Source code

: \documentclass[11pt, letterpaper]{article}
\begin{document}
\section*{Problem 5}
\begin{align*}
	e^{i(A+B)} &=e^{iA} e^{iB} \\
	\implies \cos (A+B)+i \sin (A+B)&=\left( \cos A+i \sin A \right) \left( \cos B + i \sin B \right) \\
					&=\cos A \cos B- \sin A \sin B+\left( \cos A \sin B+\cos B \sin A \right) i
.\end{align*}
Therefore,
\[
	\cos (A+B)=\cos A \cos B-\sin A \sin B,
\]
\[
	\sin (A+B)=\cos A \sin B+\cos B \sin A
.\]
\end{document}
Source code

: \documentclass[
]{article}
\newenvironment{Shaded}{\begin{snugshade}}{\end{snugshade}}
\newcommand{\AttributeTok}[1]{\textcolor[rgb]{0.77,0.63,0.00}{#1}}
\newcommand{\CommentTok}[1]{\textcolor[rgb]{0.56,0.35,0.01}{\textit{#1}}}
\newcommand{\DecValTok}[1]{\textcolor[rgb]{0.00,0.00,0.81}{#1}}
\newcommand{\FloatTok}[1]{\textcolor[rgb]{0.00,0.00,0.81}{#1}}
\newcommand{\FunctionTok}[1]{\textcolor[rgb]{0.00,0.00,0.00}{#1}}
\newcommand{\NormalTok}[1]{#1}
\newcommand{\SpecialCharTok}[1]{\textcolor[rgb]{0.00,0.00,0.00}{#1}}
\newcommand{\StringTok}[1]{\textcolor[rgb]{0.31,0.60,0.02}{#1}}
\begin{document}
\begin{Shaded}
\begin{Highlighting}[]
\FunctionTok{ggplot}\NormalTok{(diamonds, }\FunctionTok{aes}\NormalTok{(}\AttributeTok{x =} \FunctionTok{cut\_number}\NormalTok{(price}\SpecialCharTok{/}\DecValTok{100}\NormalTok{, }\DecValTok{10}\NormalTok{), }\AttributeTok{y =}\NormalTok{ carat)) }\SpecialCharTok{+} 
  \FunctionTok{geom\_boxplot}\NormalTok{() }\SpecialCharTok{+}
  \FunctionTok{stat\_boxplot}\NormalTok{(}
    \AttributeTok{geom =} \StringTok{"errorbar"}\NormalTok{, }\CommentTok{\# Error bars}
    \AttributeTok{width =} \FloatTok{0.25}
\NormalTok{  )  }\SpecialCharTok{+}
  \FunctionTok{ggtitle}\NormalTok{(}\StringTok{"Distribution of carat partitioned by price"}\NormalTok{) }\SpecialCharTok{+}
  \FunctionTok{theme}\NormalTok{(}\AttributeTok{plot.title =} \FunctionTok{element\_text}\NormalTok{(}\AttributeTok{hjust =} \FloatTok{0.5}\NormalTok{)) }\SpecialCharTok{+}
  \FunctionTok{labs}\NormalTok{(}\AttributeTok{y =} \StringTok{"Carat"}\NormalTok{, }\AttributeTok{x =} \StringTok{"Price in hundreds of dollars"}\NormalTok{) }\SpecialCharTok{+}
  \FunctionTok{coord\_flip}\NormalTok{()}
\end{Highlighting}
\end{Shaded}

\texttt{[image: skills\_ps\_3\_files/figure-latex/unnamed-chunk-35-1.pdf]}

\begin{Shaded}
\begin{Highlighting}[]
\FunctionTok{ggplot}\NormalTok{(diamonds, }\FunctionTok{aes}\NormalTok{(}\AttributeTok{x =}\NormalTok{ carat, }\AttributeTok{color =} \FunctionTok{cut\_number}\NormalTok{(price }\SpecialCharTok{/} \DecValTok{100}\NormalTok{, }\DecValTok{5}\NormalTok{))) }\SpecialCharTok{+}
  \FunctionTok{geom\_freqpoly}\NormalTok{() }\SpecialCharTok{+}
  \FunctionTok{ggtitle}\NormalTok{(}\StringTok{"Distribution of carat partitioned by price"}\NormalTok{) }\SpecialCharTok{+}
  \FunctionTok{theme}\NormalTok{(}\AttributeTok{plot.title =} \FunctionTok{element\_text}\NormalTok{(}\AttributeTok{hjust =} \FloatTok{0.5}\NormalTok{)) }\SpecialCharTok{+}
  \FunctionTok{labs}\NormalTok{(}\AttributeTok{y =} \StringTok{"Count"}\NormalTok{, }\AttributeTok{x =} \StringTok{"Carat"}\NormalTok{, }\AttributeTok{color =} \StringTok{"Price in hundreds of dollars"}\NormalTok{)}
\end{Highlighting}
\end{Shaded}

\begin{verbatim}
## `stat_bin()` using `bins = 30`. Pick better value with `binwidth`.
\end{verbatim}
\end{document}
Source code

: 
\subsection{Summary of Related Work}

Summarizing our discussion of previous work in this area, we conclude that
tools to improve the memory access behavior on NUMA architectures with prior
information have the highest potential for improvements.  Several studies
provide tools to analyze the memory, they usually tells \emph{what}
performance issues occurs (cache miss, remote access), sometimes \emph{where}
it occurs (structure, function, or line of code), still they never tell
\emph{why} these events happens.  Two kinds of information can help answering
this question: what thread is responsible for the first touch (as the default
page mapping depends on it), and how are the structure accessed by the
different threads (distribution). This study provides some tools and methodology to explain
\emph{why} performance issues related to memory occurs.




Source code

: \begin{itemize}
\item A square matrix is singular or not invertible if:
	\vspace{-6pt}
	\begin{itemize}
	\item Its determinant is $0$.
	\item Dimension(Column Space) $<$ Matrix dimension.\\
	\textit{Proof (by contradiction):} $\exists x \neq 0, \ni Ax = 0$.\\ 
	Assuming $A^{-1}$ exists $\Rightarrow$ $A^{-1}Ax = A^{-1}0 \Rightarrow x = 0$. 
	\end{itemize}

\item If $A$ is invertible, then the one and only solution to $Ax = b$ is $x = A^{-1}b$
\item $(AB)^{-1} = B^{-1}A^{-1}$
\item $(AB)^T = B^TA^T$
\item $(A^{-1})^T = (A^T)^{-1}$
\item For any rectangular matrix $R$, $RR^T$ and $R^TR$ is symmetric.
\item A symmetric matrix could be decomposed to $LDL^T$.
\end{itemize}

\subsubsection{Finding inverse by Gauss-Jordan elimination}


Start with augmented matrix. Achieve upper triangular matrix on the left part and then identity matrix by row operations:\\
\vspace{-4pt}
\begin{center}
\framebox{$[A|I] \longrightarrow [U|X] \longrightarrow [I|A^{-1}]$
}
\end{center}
···
▶ [Work instructions]:
Transcribe the data in full, keeping every detail.

▶ [Task answer]:
Source code

: \documentclass[11pt, letterpaper]{article}
\begin{document}
\section*{Problem 5}
\begin{align*}
	e^{i(A+B)} &=e^{iA} e^{iB} \\
	\implies \cos (A+B)+i \sin (A+B)&=\left( \cos A+i \sin A \right) \left( \cos B + i \sin B \right) \\
					&=\cos A \cos B- \sin A \sin B+\left( \cos A \sin B+\cos B \sin A \right) i
.\end{align*}
Therefore,
\[
	\cos (A+B)=\cos A \cos B-\sin A \sin B,
\]
\[
	\sin (A+B)=\cos A \sin B+\cos B \sin A
.\]
\end{document}
Source code

: \documentclass[
]{article}
\newenvironment{Shaded}{\begin{snugshade}}{\end{snugshade}}
\newcommand{\AttributeTok}[1]{\textcolor[rgb]{0.77,0.63,0.00}{#1}}
\newcommand{\CommentTok}[1]{\textcolor[rgb]{0.56,0.35,0.01}{\textit{#1}}}
\newcommand{\DecValTok}[1]{\textcolor[rgb]{0.00,0.00,0.81}{#1}}
\newcommand{\FloatTok}[1]{\textcolor[rgb]{0.00,0.00,0.81}{#1}}
\newcommand{\FunctionTok}[1]{\textcolor[rgb]{0.00,0.00,0.00}{#1}}
\newcommand{\NormalTok}[1]{#1}
\newcommand{\SpecialCharTok}[1]{\textcolor[rgb]{0.00,0.00,0.00}{#1}}
\newcommand{\StringTok}[1]{\textcolor[rgb]{0.31,0.60,0.02}{#1}}
\begin{document}
\begin{Shaded}
\begin{Highlighting}[]
\FunctionTok{ggplot}\NormalTok{(diamonds, }\FunctionTok{aes}\NormalTok{(}\AttributeTok{x =} \FunctionTok{cut\_number}\NormalTok{(price}\SpecialCharTok{/}\DecValTok{100}\NormalTok{, }\DecValTok{10}\NormalTok{), }\AttributeTok{y =}\NormalTok{ carat)) }\SpecialCharTok{+} 
  \FunctionTok{geom\_boxplot}\NormalTok{() }\SpecialCharTok{+}
  \FunctionTok{stat\_boxplot}\NormalTok{(}
    \AttributeTok{geom =} \StringTok{"errorbar"}\NormalTok{, }\CommentTok{\# Error bars}
    \AttributeTok{width =} \FloatTok{0.25}
\NormalTok{  )  }\SpecialCharTok{+}
  \FunctionTok{ggtitle}\NormalTok{(}\StringTok{"Distribution of carat partitioned by price"}\NormalTok{) }\SpecialCharTok{+}
  \FunctionTok{theme}\NormalTok{(}\AttributeTok{plot.title =} \FunctionTok{element\_text}\NormalTok{(}\AttributeTok{hjust =} \FloatTok{0.5}\NormalTok{)) }\SpecialCharTok{+}
  \FunctionTok{labs}\NormalTok{(}\AttributeTok{y =} \StringTok{"Carat"}\NormalTok{, }\AttributeTok{x =} \StringTok{"Price in hundreds of dollars"}\NormalTok{) }\SpecialCharTok{+}
  \FunctionTok{coord\_flip}\NormalTok{()}
\end{Highlighting}
\end{Shaded}

\texttt{[image: skills\_ps\_3\_files/figure-latex/unnamed-chunk-35-1.pdf]}

\begin{Shaded}
\begin{Highlighting}[]
\FunctionTok{ggplot}\NormalTok{(diamonds, }\FunctionTok{aes}\NormalTok{(}\AttributeTok{x =}\NormalTok{ carat, }\AttributeTok{color =} \FunctionTok{cut\_number}\NormalTok{(price }\SpecialCharTok{/} \DecValTok{100}\NormalTok{, }\DecValTok{5}\NormalTok{))) }\SpecialCharTok{+}
  \FunctionTok{geom\_freqpoly}\NormalTok{() }\SpecialCharTok{+}
  \FunctionTok{ggtitle}\NormalTok{(}\StringTok{"Distribution of carat partitioned by price"}\NormalTok{) }\SpecialCharTok{+}
  \FunctionTok{theme}\NormalTok{(}\AttributeTok{plot.title =} \FunctionTok{element\_text}\NormalTok{(}\AttributeTok{hjust =} \FloatTok{0.5}\NormalTok{)) }\SpecialCharTok{+}
  \FunctionTok{labs}\NormalTok{(}\AttributeTok{y =} \StringTok{"Count"}\NormalTok{, }\AttributeTok{x =} \StringTok{"Carat"}\NormalTok{, }\AttributeTok{color =} \StringTok{"Price in hundreds of dollars"}\NormalTok{)}
\end{Highlighting}
\end{Shaded}

\begin{verbatim}
## `stat_bin()` using `bins = 30`. Pick better value with `binwidth`.
\end{verbatim}
\end{document}
Source code

: 
\subsection{Summary of Related Work}

Summarizing our discussion of previous work in this area, we conclude that
tools to improve the memory access behavior on NUMA architectures with prior
information have the highest potential for improvements.  Several studies
provide tools to analyze the memory, they usually tells \emph{what}
performance issues occurs (cache miss, remote access), sometimes \emph{where}
it occurs (structure, function, or line of code), still they never tell
\emph{why} these events happens.  Two kinds of information can help answering
this question: what thread is responsible for the first touch (as the default
page mapping depends on it), and how are the structure accessed by the
different threads (distribution). This study provides some tools and methodology to explain
\emph{why} performance issues related to memory occurs.




Source code

: \begin{itemize}
\item A square matrix is singular or not invertible if:
	\vspace{-6pt}
	\begin{itemize}
	\item Its determinant is $0$.
	\item Dimension(Column Space) $<$ Matrix dimension.\\
	\textit{Proof (by contradiction):} $\exists x \neq 0, \ni Ax = 0$.\\ 
	Assuming $A^{-1}$ exists $\Rightarrow$ $A^{-1}Ax = A^{-1}0 \Rightarrow x = 0$. 
	\end{itemize}

\item If $A$ is invertible, then the one and only solution to $Ax = b$ is $x = A^{-1}b$
\item $(AB)^{-1} = B^{-1}A^{-1}$
\item $(AB)^T = B^TA^T$
\item $(A^{-1})^T = (A^T)^{-1}$
\item For any rectangular matrix $R$, $RR^T$ and $R^TR$ is symmetric.
\item A symmetric matrix could be decomposed to $LDL^T$.
\end{itemize}

\subsubsection{Finding inverse by Gauss-Jordan elimination}


Start with augmented matrix. Achieve upper triangular matrix on the left part and then identity matrix by row operations:\\
\vspace{-4pt}
\begin{center}
\framebox{$[A|I] \longrightarrow [U|X] \longrightarrow [I|A^{-1}]$
}
\end{center}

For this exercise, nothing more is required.